[Data excerpts]

------

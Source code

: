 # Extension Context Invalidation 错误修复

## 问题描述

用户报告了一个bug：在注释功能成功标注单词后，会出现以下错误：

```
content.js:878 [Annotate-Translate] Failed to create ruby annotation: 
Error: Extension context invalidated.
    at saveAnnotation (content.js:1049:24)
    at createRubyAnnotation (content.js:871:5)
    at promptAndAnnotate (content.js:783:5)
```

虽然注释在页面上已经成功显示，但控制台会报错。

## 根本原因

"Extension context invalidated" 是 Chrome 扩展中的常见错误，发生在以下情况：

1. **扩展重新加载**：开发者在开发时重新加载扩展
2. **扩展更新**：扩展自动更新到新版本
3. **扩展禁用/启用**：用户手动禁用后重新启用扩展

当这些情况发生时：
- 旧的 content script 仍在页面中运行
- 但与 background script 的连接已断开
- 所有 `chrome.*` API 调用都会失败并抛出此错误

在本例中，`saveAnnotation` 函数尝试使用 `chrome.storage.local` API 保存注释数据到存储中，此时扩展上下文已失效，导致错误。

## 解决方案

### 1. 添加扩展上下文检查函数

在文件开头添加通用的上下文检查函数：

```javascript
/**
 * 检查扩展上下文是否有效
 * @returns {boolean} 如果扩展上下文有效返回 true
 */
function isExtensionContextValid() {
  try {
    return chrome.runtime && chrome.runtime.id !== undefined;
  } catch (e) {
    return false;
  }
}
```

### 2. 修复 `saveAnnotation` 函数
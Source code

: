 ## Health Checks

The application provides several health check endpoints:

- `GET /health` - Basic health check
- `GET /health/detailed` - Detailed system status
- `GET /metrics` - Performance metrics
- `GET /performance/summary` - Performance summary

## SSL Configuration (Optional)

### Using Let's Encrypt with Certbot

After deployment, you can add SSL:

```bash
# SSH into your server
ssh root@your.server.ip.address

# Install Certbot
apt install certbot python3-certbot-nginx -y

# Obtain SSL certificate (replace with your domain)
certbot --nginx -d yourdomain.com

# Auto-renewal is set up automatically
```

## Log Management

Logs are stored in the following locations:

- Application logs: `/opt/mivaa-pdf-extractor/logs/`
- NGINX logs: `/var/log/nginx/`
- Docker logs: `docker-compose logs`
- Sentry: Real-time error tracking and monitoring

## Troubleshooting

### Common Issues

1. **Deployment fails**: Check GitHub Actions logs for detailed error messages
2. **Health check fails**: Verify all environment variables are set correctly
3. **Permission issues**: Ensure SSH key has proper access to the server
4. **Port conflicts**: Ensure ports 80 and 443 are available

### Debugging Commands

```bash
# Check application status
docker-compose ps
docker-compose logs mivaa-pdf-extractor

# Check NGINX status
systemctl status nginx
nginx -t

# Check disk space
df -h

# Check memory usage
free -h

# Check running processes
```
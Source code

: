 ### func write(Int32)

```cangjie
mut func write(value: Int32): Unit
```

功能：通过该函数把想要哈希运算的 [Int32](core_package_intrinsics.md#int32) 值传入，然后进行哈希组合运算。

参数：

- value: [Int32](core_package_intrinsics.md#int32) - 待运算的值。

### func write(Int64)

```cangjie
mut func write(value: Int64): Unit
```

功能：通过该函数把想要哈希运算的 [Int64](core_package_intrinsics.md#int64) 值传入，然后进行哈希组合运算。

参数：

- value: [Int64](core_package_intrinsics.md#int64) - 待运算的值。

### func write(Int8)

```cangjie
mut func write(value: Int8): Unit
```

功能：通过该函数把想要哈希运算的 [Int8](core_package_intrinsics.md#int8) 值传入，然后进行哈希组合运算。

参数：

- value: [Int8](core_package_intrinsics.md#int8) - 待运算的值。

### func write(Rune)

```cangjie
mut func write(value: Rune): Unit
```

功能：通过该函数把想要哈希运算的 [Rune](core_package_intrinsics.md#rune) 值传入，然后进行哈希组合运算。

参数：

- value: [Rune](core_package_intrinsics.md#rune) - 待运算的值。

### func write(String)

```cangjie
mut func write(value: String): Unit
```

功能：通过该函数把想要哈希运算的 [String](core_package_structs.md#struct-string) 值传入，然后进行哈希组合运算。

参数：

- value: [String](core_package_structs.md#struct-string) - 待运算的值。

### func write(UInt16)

------

▶ _WHAT YOU SHOULD DO_: Write out every line from the entries where "待运算的值" appears.

▶ _WRITTEN SOLUTION_:
- value: [Int32](core_package_intrinsics.md#int32) - 待运算的值。
- value: [Int64](core_package_intrinsics.md#int64) - 待运算的值。
- value: [Int8](core_package_intrinsics.md#int8) - 待运算的值。
- value: [Rune](core_package_intrinsics.md#rune) - 待运算的值。
- value: [String](core_package_structs.md#struct-string) - 待运算的值。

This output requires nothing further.